The Golden Lion winner at last year’s Venice Film Festival, this is a controversial and intense drama about a tough, brutal loan shark redeemed by the unqualified love of a woman claiming to be his long-lost mother. Violent and provocative, Pieta is nothing if not extreme, a movie reveling in almost absurdist dichotomies of good and evil. But if you can stomach the challenging first hour, the pay off tells us something unexpectedly poetic and moving about the relative value of money and compassion in today’s capitalist society.
"A master provocateur playing out his own neuroses and obsessions on the big screen…Like Lars Von Trier, his films don’t always work. But when they do … well, when they do Kim is capable of creating work that disturbs and troubles and finds beauty in unexpected places. This is one of those films." Todd Brown, Twitch
"The worst major festival winner since the Palme d’Or for Amour." Christoph Huber, Cinema Scope
A respected veteran journalist and an attractive young student wind up locked in a bathroom, naked, with only one towel between them, in David Trueba’s witty, sensual, movie. What can they do, but talk?

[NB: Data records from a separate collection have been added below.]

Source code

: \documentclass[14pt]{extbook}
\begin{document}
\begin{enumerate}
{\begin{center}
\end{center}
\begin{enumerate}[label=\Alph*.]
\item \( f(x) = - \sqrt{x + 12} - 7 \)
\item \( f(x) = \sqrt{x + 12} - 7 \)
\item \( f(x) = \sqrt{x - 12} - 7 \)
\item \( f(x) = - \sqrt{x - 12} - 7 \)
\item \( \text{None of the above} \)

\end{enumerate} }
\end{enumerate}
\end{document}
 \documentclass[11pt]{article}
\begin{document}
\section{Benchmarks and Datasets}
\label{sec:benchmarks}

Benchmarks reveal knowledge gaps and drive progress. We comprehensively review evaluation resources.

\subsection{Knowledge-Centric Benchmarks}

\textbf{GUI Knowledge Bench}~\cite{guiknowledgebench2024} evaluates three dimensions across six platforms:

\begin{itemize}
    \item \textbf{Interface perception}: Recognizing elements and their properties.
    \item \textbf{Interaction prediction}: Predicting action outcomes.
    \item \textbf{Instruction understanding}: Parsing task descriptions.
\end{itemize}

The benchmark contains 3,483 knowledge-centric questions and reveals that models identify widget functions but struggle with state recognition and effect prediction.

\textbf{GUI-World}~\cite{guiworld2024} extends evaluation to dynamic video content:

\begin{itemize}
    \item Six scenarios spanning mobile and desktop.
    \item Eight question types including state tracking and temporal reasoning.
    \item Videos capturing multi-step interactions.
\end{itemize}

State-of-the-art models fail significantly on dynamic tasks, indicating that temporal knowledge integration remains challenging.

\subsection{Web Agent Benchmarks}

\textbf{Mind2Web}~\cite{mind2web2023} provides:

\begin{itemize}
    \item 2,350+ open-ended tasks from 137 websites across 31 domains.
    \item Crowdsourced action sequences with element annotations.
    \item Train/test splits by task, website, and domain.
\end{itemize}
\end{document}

"Madrid, 1987 operates on a dizzying number of levels — as a romantic comedy, a sex farce, a study of culture clash, ageism and idealism — and the highest compliment you can give this ridiculously talky movie (which plays better if you speak Spanish) is that you’re a little sad to see the characters go on their way once they part, probably forever." Rene Rodriguez, Miami Herald
"Combines the smart-talk microcosm of My Dinner With Andre and the sexual dynamics of a Philip Roth novel." John DeFore, Hollywood Reporter
By turns moving and funny, Ignacio Ferreras’ animated tale of two elderly men who become friends at a care facility for the aged is based on Paco Roca’s multiple award-winning graphic novel of the same name. Combining an honestly come by poignancy with bursts of caustic humour, this is an extraordinarily involving work for adults that earns it laughs even as it generates a profound sympathy for the unforgettable Emilio and Miguel.
"It’s funny, it’s sad, it’s sweet, it’s heartbreaking. It’s brilliant."
Peter Bradshaw, The Guardian
"One of the most accomplished Spanish films, from any genre, of recent years." Neil Young, The Hollywood Reporter
"Wrinkles, an exceptional comic book, an outstanding film"
Gregorio Belinchón, El Pais
Argentina, Spain, Brazil
The 12-year-old son of political dissidents fighting the brutal military junta in 1970s Argentina, Juan goes to school under an assumed name and gets his first crush on a girl. But when his parents suddenly need to pack up and run his life is changed forever.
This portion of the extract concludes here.